Stat 359 Assignment 1 solved

$30.00

Category: Tags: , You will Instantly receive a download link for .zip solution file upon Payment || To Order Original Work Click Custom Order?

Description

5/5 - (1 vote)

1. Reading: Chapters 1, 2, 3, 4

2. Suppose the following data comes from a study on plant growth (mm) where 2 plants are in
each pot, 3 pots are within each plot and 2 plots are given one of two fertilizer treatments.

Treatment 1 Treatment 2
Plot 1 Pot 1 Pot 2 Pot 3 Pot 1 Pot 2 Pot 3
14.6 13.2 16.4 7.1 6.8 10.0
15.2 12.9 12.2 7.7 6.0 8.3
Plot 2 Pot 1 Pot 2 Pot 3 Pot 1 Pot 2 Pot 3
18.5 22.2 24.7 9.7 6.8 10.4
16.7 18.8 20.3 8.8 9.0 11.3

(a) Arrange the data into a dataframe so that it can be analysed. Print out this dataframe.
(b) Sort the data by plant growth.

(c) Calculate the mean, and standard deviation of the data.
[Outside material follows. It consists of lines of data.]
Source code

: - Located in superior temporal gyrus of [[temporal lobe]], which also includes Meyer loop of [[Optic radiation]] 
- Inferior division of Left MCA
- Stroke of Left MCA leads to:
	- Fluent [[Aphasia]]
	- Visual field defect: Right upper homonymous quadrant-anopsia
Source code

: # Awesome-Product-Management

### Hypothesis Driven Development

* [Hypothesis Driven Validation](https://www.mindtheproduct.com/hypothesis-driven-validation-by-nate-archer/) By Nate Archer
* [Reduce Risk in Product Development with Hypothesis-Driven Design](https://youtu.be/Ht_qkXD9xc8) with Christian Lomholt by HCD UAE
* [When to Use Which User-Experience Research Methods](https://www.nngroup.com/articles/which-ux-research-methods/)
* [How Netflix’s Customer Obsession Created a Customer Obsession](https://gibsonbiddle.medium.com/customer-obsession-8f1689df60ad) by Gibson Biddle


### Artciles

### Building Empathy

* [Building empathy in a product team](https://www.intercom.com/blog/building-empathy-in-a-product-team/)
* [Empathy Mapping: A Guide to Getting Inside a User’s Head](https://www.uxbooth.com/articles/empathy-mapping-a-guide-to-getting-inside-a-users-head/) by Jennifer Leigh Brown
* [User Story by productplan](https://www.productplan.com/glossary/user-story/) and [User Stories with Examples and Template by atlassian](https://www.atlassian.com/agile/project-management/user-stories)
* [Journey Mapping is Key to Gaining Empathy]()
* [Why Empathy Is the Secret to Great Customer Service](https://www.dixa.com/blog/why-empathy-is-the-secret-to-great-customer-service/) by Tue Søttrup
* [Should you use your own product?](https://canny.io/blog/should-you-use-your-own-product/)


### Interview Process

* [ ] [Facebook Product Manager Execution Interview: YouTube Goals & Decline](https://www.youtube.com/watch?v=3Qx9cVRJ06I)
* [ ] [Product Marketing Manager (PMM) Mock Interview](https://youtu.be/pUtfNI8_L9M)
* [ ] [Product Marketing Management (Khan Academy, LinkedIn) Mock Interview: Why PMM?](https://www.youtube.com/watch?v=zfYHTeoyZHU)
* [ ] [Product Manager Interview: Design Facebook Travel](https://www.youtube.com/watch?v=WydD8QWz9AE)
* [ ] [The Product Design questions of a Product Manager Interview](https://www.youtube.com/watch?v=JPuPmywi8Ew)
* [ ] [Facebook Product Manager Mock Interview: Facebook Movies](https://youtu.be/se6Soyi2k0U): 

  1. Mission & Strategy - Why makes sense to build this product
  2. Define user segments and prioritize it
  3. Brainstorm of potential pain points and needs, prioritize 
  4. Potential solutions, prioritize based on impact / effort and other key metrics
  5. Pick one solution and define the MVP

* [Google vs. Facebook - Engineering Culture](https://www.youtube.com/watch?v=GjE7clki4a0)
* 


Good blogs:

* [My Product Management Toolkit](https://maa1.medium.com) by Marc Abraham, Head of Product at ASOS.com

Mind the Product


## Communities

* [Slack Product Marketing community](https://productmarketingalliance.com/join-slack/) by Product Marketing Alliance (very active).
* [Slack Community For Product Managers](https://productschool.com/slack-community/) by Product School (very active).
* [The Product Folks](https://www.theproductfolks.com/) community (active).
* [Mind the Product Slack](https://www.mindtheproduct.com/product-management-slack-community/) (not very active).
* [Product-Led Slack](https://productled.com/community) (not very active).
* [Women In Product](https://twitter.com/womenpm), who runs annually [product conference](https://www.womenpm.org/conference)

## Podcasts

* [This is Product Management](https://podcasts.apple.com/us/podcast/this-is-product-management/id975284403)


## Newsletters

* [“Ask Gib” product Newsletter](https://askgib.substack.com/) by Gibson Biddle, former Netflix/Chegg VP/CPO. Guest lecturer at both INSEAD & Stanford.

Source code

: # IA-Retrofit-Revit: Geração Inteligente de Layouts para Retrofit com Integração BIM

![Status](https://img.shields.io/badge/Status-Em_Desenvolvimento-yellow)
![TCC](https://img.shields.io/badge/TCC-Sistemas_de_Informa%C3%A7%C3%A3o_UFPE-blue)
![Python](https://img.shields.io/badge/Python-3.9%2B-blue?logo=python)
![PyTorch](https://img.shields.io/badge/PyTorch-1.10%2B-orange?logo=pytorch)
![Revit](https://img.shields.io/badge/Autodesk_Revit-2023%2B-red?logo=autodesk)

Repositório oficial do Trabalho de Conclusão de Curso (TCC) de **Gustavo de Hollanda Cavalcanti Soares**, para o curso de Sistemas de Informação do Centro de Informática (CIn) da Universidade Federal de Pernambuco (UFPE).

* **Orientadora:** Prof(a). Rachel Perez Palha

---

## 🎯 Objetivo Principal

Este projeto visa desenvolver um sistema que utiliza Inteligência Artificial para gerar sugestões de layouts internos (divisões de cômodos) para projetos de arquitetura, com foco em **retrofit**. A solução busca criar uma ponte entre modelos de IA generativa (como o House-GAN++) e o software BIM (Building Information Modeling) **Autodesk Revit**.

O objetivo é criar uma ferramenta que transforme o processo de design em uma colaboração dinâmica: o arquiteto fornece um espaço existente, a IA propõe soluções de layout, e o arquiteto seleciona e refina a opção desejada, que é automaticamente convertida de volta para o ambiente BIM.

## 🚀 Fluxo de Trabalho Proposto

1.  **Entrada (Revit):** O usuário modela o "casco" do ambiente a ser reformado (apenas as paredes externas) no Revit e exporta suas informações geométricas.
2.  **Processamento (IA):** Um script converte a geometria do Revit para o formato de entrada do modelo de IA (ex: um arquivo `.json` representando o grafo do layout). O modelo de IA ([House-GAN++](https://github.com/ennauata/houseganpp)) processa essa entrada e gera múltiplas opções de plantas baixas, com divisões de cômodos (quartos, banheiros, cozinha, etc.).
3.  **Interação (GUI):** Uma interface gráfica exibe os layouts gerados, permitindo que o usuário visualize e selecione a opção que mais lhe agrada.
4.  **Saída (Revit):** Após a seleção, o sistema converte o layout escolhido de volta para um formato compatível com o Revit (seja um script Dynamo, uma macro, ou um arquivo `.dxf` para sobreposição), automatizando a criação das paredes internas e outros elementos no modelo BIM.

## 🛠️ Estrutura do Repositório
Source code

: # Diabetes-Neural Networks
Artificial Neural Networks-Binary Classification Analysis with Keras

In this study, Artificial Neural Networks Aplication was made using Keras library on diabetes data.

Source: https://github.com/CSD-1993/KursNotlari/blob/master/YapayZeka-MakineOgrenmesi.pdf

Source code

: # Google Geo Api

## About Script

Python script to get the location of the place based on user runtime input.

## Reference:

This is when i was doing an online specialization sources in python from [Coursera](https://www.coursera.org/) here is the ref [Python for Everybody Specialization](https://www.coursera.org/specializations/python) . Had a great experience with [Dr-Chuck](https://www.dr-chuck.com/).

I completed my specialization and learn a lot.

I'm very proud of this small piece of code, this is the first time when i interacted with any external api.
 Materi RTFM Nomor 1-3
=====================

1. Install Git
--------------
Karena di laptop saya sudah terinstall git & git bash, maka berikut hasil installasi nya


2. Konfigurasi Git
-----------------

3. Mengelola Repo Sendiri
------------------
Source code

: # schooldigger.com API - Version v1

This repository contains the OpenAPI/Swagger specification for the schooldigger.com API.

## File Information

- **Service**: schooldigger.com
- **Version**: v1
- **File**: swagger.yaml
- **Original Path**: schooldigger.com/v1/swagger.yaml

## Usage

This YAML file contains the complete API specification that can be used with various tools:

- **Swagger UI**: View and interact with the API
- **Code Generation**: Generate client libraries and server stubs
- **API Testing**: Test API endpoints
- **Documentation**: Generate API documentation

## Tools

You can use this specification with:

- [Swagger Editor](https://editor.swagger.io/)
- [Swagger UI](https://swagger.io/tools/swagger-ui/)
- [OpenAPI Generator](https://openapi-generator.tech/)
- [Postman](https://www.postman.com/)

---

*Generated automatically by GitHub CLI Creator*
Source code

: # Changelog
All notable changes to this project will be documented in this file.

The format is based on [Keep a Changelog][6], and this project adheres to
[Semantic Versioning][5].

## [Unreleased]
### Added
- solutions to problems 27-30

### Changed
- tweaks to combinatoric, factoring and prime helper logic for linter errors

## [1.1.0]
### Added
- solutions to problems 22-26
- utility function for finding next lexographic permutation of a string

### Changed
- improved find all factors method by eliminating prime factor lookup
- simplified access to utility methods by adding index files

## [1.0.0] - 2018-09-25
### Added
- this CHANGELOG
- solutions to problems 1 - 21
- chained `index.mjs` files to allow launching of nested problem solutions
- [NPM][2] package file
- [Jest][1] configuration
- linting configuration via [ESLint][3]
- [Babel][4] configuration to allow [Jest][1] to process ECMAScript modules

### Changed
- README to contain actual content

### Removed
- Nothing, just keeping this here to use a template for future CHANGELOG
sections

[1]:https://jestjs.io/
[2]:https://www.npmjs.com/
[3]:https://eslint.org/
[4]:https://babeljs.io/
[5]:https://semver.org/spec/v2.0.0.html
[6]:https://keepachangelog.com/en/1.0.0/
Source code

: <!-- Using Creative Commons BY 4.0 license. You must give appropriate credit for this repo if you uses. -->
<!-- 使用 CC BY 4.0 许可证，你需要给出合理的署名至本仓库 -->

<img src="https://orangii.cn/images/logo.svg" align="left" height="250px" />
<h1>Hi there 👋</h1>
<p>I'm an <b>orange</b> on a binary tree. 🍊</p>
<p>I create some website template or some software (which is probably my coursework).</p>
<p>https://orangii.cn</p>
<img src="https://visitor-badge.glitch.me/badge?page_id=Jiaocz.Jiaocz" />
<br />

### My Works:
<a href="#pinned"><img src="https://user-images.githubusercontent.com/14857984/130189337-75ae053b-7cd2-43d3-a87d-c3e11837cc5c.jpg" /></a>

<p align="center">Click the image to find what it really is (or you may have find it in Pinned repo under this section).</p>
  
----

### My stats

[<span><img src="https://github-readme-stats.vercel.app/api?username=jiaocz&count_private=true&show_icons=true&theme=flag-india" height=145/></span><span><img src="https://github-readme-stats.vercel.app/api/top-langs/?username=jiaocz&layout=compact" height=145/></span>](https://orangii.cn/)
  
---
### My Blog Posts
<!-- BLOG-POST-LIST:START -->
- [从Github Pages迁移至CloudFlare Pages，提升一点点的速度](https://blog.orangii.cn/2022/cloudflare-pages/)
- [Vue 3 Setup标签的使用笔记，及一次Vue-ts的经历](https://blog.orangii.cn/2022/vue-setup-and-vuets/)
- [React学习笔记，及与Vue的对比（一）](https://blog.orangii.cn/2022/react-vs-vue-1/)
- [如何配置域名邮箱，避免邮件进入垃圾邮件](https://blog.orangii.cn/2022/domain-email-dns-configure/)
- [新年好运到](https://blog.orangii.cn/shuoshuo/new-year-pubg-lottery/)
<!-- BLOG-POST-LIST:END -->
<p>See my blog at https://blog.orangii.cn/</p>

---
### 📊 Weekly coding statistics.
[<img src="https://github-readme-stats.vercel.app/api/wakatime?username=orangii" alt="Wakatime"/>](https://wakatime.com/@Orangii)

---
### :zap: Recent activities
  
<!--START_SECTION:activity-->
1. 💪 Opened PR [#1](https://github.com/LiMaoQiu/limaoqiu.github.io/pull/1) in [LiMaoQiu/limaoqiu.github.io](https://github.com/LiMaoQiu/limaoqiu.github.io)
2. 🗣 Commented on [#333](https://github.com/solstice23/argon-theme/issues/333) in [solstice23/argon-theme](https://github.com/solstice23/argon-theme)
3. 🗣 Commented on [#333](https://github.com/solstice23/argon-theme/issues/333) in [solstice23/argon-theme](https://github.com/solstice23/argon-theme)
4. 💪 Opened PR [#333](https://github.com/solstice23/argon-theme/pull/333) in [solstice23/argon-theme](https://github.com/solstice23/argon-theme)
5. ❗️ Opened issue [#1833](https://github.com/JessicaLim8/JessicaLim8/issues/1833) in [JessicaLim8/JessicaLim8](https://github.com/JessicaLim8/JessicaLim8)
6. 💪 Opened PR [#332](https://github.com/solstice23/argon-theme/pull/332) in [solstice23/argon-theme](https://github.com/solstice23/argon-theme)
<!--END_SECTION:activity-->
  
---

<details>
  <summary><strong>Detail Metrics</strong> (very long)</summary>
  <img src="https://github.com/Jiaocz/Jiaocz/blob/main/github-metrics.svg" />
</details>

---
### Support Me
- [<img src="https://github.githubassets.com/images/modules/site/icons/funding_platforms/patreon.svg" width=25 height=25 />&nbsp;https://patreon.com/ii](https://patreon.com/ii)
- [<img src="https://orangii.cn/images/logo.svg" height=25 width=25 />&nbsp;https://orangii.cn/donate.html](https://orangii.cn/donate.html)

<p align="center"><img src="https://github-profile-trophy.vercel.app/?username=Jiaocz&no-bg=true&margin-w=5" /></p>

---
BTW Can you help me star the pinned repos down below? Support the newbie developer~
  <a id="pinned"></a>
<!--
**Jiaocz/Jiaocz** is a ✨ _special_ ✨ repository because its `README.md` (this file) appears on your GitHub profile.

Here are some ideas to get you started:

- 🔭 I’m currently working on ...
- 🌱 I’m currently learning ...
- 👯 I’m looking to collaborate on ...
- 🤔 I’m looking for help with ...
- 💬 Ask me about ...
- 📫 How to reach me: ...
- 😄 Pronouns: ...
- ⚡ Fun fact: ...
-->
(d) Plot the data using a histogram (R function hist()). Clearly label the axis, title and use
bin sizes of 2 mm.

3. Write a function that uses the short cut formula to calculate the sample variance of a data
vector. Use the vector y=(11,11,10,8,11,3,15,11,7,6) as your test vector.

4. On the course webpage you will find a dataset with filename ‘tv.txt’. The data arise from a
study examining the time teenagers spend watching tv. A random sample of n = 100 eighth
grade American high school students was obtained, and the number of minutes spent watching
TV during the first week of October was recorded.

A similar sample of m = 90 Canadian
students was also obtained. In this study it is of interest to compare the TV watching habits of
the teenagers from the two different countries, specifically to determine if Canadian students
watch less TV than their American counterparts.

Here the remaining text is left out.